Customers using payday loans will be granted a one-month repayment freeze as part of the measures.
The financial watchdog is also calling on rent-to-own, buy-now-pay-later and pawnbroking loan firms to grant customers a three-month payment holiday as well.
The FCA will consult with financial companies and expects to finalise its plans by 24 April.
Christopher Woolard, interim chief executive at the FCA, says: "If a payment freeze isn’t in the customer’s interests, firms should offer an alternative solution, potentially including the waiving of interest and charges or rescheduling the term of the loan."
Supporting struggling customers
Customers who are experiencing financial difficulties due to coronavirus would not have their cars repossessed or loan agreements ended under the FCA’s proposals.
Experts advise that customers should speak to their provider and calculate the financial implications of a payment holiday.
Nick Hill, money expert at the Money and Pensions Service says: “When these measures come into place, it’s really important that people check what help their lenders can offer, and consider what the longer term implications are for the amount they owe before making any rushed decisions.

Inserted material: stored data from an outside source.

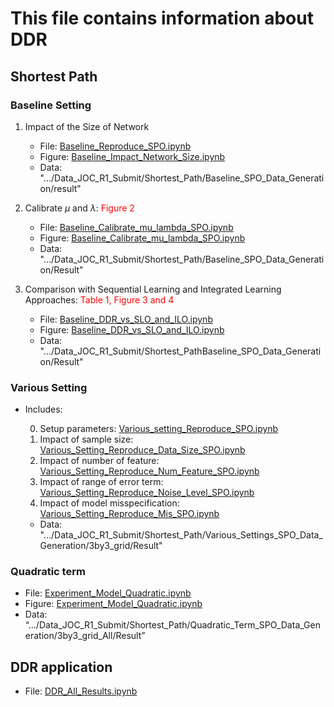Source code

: # This file contains information about DDR


## Shortest Path

### Baseline Setting
1. Impact of the Size of Network
    - File: [Baseline_Reproduce_SPO.ipynb](/Shortest_Path_Reproduce/Baseline_Reproduce_SPO.ipynb)
    - Figure: [Baseline_Impact_Network_Size.ipynb](/Shortest_Path_Reproduce/Baseline_Impact_Network_Size.ipynb)
    - Data: ".../Data_JOC_R1_Submit/Shortest_Path/Baseline_SPO_Data_Generation/result"

2. Calibrate $\mu$ and $\lambda$: <font color="red">Figure 2</font>
    - File: [Baseline_Calibrate_mu_lambda_SPO.ipynb](/Shortest_Path_Reproduce/Baseline_Calibrate_mu_lambda_SPO.ipynb)
    - Figure: [Baseline_Calibrate_mu_lambda_SPO.ipynb](/Shortest_Path_Reproduce/Baseline_Calibrate_mu_lambda_SPO.ipynb)
    - Data: ".../Data_JOC_R1_Submit/Shortest_Path/Baseline_SPO_Data_Generation/Result"

2. Comparison with Sequential Learning and Integrated Learning Approaches: <font color="red">Table 1, Figure 3 and 4</font>
    - File: [Baseline_DDR_vs_SLO_and_ILO.ipynb](/Shortest_Path_Reproduce/Baseline_DDR_vs_SLO_and_ILO.ipynb)
    - Figure: [Baseline_DDR_vs_SLO_and_ILO.ipynb](/Shortest_Path_Reproduce/Baseline_DDR_vs_SLO_and_ILO.ipynb)
    - Data: ".../Data_JOC_R1_Submit/Shortest_PathBaseline_SPO_Data_Generation/Result"


### Various Setting
- Includes: 

    0. Setup parameters: [Various_setting_Reproduce_SPO.ipynb](/Shortest_Path_Reproduce/Various_setting_Reproduce_SPO.ipynb)
    1. Impact of sample size: [Various_Setting_Reproduce_Data_Size_SPO.ipynb](/Shortest_Path_Reproduce/Various_Setting_Reproduce_Data_Size_SPO.ipynb)
    2. Impact of number of feature: [Various_Setting_Reproduce_Num_Feature_SPO.ipynb](/Shortest_Path_Reproduce/Various_Setting_Reproduce_Num_Feature_SPO.ipynb)
    3. Impact of range of error term: [Various_Setting_Reproduce_Noise_Level_SPO.ipynb](/Shortest_Path_Reproduce/Various_Setting_Reproduce_Noise_Level_SPO.ipynb)
    4. Impact of model misspecification: [Various_Setting_Reproduce_Mis_SPO.ipynb](/Shortest_Path_Reproduce/Various_Setting_Reproduce_Mis_SPO.ipynb)
    - Data: ".../Data_JOC_R1_Submit/Shortest_Path/Various_Settings_SPO_Data_Generation/3by3_grid/Result"

### Quadratic term

- File: [Experiment_Model_Quadratic.ipynb](/Shortest_Path_Reproduce/Experiment_Model_Quadratic.ipynb)
- Figure: [Experiment_Model_Quadratic.ipynb](/Shortest_Path_Reproduce/Experiment_Model_Quadratic.ipynb)
- Data: “.../Data_JOC_R1_Submit/Shortest_Path/Quadratic_Term_SPO_Data_Generation/3by3_grid_All/Result”

<!-- ### Tree_based DDR 

- File: [Experiment_Own.py](Tree_Based_Approaches/Tree_Based_SPO_Plus/Experiment_Own.py)
- Figure: [Figrue_Tree_based_Experiments.ipynb](Tree_Based_Approaches/Tree_Based_SPO_Plus/Figrue_Tree_based_Experiments.ipynb)
- Data: “.../Data_JOC_R1_Submit/Shortest_Path_Tree/dim=3_depth_3_Tree_based_Data_Generation/result/Data_size=200/” -->

## DDR application
- File: [DDR_All_Results.ipynb](/DDR_Reproduce/DDR_All_Results.ipynb)

<!-- ### Revise codes
- run EPO时，我在 dataset.py 中关闭了Optimizing for optDataset... 和tqdm的打印 -->
<!-- - pyepo/func/abcmodule.py/中注释 “print("Num of cores: {}".format(self.processes))” -->

<!-- 
### Model Misspecification
1. Model misspecification when $N=100$: <font color="red">Figure 5, lower left subfig of Figure D.2</font>
    - File: [Experiment_Model_Mis_N_100.ipynb](/Shortest_Path_Reproduce/Experiment_Model_Mis_N_100.ipynb)
    - Figure: [Experiment_Model_Mis_N_100.ipynb](/Shortest_Path_Reproduce/Experiment_Model_Mis_N_100.ipynb)
    - Data: ".../Data_JOC_R1/Shortest_Path_Rep/Model_MisSPO_Data_Generation/3by3_grid/"

1. Model misspecification under different Data Size
    - File: [Experiment_Model_Mis_Data_Size.ipynb](/Shortest_Path_Reproduce/Experiment_Model_Mis_Data_Size.ipynb)
    - Figure: [Experiment_Model_Mis_Data_Size.ipynb](/Shortest_Path_Reproduce/Experiment_Model_Mis_Data_Size.ipynb)
    - Data: “/Data_JOC_R1/Shortest_Path_Rep/Model_Mis_Data_SizeSPO_Data_Generation/3by3_grid/”



- 复现时，需要在Data_Simulator函数中，使得data_generation_process前面的SEED为iter，如下 W_star = data_gen.generate_truth(DataPath_iter,lower, upper, p, d, iter,data_generation_process)

### Revise codes
- run EPO时，我在 dataset.py 中关闭了Optimizing for optDataset... 和tqdm的打印


### DDR Tree
1. 在mtp.py 文件中增加,计算root node 上DDR cost，需要我们也对error()函数内做了修改。
```
if leaf_mod.SPO_weight_param == 2.0:
    DDR_loss_Rst = leaf_mod.error(A,Y,mu,lamb)
    leaf_mod_error = DDR_loss_Rst["obj"]
else:
    leaf_mod_error = fast_avg(leaf_mod.error(A,Y,mu,lamb),weights)
```

2. mtp.py _find_best_split_binary()函数中，做如下代码替换：
```
l_avg_errors[k] = np.dot(leaf_mod_l.error(A_l,Y_l),weights_train_l)/sum_weights;
r_avg_errors[k] = np.dot(leaf_mod_r.error(A_r,Y_r),weights_train_r)/sum_weights;
```
替换为：
```
if leaf_mod_l.SPO_weight_param == 2.0:
    DDR_loss_Rst = leaf_mod_l.error(A_l,Y_l,tree_params.mu,tree_params.lamb)
    l_avg_errors[k] = DDR_loss_Rst["obj"]
else:
    l_avg_errors[k] = np.dot(leaf_mod_l.error(A_l,Y_l,tree_params.mu,tree_params.lamb),weights_train_l)/sum_weights;

if leaf_mod_r.SPO_weight_param == 2.0:
    DDR_loss_Rst = leaf_mod_r.error(A_r,Y_r,tree_params.mu,tree_params.lamb)
    r_avg_errors[k] = DDR_loss_Rst["obj"]
else:
    r_avg_errors[k] = np.dot(leaf_mod_r.error(A_r,Y_r,tree_params.mu,tree_params.lamb),weights_train_r)/sum_weights;
```
<font color="red">Experimental Records</font>
1. S = 100, 2*2 grid, max depth = 2, Not good as the SPO
2. S = 100, 2*2 grid, max depth = 3, Try 
3. S = 200, 2*2 grid, max depth = 3, p = 1, deg = 1.0, lambda = 500, mu = np.round(np.arange(0.85,1.0,0.025),4), 
    - 可以找到比SPO好，但没有MSE好，
    - '/Data_JOC_R1/Shortest_Path_Tree/'+str(grid[0])+'by'+str(grid[1])+'_grid' +'_depth_'+str(max_depth)+"_0628/"
4. <font color="red">尝试tree-based data generation process</font> -->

“Anyone who is worried about running into debt problems should get free debt advice, and can do this by using the debt advice locator tool on the Money Advice Service website.”
Some industry bodies argue that government support will be needed to bring in the FCA’s proposals.
Adrian Dally, head of motor finance at the Finance & Leasing Association, says: “To enable this level of support to be maintained for customers, the industry will need some help from government, and those discussions need to begin in earnest, with decisions reached rapidly.”